* [WORK INSTRUCTIONS]: Every entry must be repeated exactly. Exclude all pictures.

Document images with source code
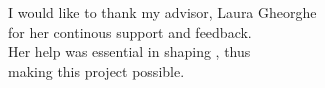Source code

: \vspace*{7cm}
\begin{center}
I would like to thank my advisor, Laura Gheorghe\\
for her continous support and feedback.\\
Her help was essential in shaping \project, thus \\
making this project possible.
\end{center}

* [YOUR RESPONSE]:
Source code

: \vspace*{7cm}
\begin{center}
I would like to thank my advisor, Laura Gheorghe\\
for her continous support and feedback.\\
Her help was essential in shaping \project, thus \\
making this project possible.
\end{center}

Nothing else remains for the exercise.